DATA FOR THE TASK below:
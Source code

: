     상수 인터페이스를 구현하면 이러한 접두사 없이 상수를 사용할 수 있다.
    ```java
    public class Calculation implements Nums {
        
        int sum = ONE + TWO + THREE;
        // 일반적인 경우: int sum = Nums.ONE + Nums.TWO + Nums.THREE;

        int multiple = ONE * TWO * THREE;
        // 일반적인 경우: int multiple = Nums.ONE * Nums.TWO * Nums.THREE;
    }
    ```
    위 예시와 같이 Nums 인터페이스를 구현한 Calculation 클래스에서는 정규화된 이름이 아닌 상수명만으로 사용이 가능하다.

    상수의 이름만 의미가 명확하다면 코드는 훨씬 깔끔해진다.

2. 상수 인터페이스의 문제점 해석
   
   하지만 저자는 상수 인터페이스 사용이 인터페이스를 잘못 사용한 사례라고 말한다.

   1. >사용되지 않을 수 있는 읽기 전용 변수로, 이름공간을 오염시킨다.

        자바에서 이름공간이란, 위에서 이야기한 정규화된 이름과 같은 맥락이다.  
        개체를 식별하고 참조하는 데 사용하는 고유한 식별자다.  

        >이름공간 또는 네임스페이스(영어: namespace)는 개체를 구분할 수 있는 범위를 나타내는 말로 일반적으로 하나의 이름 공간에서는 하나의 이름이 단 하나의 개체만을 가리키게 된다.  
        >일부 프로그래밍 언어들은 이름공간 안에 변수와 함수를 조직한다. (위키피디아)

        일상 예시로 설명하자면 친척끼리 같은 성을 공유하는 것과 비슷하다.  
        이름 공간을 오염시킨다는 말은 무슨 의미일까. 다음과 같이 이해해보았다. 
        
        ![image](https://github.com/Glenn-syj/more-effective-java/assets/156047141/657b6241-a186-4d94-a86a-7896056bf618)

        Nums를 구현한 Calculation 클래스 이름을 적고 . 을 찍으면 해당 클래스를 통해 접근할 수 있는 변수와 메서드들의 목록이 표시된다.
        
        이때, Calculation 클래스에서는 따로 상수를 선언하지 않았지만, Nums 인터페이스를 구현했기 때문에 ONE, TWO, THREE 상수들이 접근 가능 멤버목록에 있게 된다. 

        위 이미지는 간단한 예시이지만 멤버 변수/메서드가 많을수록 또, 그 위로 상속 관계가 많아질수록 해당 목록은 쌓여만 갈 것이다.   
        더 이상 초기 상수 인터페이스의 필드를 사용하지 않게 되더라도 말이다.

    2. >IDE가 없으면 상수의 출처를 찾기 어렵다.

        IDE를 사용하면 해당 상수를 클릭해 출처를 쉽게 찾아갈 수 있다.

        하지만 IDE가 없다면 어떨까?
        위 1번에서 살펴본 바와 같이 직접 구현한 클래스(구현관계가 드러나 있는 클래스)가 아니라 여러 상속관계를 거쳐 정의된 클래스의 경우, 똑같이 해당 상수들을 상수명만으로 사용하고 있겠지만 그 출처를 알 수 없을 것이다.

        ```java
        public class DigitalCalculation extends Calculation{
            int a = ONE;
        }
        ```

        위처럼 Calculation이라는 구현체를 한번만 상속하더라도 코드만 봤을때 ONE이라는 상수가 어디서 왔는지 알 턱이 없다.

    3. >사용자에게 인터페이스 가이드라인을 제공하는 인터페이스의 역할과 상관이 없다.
End of DATA FOR THE TASK.
Only the lines from the one containing "이때, Calculation 클래스에서는" through the final line above should be duplicated, exactly as they stand.

        이때, Calculation 클래스에서는 따로 상수를 선언하지 않았지만, Nums 인터페이스를 구현했기 때문에 ONE, TWO, THREE 상수들이 접근 가능 멤버목록에 있게 된다. 

        위 이미지는 간단한 예시이지만 멤버 변수/메서드가 많을수록 또, 그 위로 상속 관계가 많아질수록 해당 목록은 쌓여만 갈 것이다.   
        더 이상 초기 상수 인터페이스의 필드를 사용하지 않게 되더라도 말이다.

    2. >IDE가 없으면 상수의 출처를 찾기 어렵다.

        IDE를 사용하면 해당 상수를 클릭해 출처를 쉽게 찾아갈 수 있다.

        하지만 IDE가 없다면 어떨까?
        위 1번에서 살펴본 바와 같이 직접 구현한 클래스(구현관계가 드러나 있는 클래스)가 아니라 여러 상속관계를 거쳐 정의된 클래스의 경우, 똑같이 해당 상수들을 상수명만으로 사용하고 있겠지만 그 출처를 알 수 없을 것이다.

        ```java
        public class DigitalCalculation extends Calculation{
            int a = ONE;
        }
        ```

        위처럼 Calculation이라는 구현체를 한번만 상속하더라도 코드만 봤을때 ONE이라는 상수가 어디서 왔는지 알 턱이 없다.

    3. >사용자에게 인터페이스 가이드라인을 제공하는 인터페이스의 역할과 상관이 없다.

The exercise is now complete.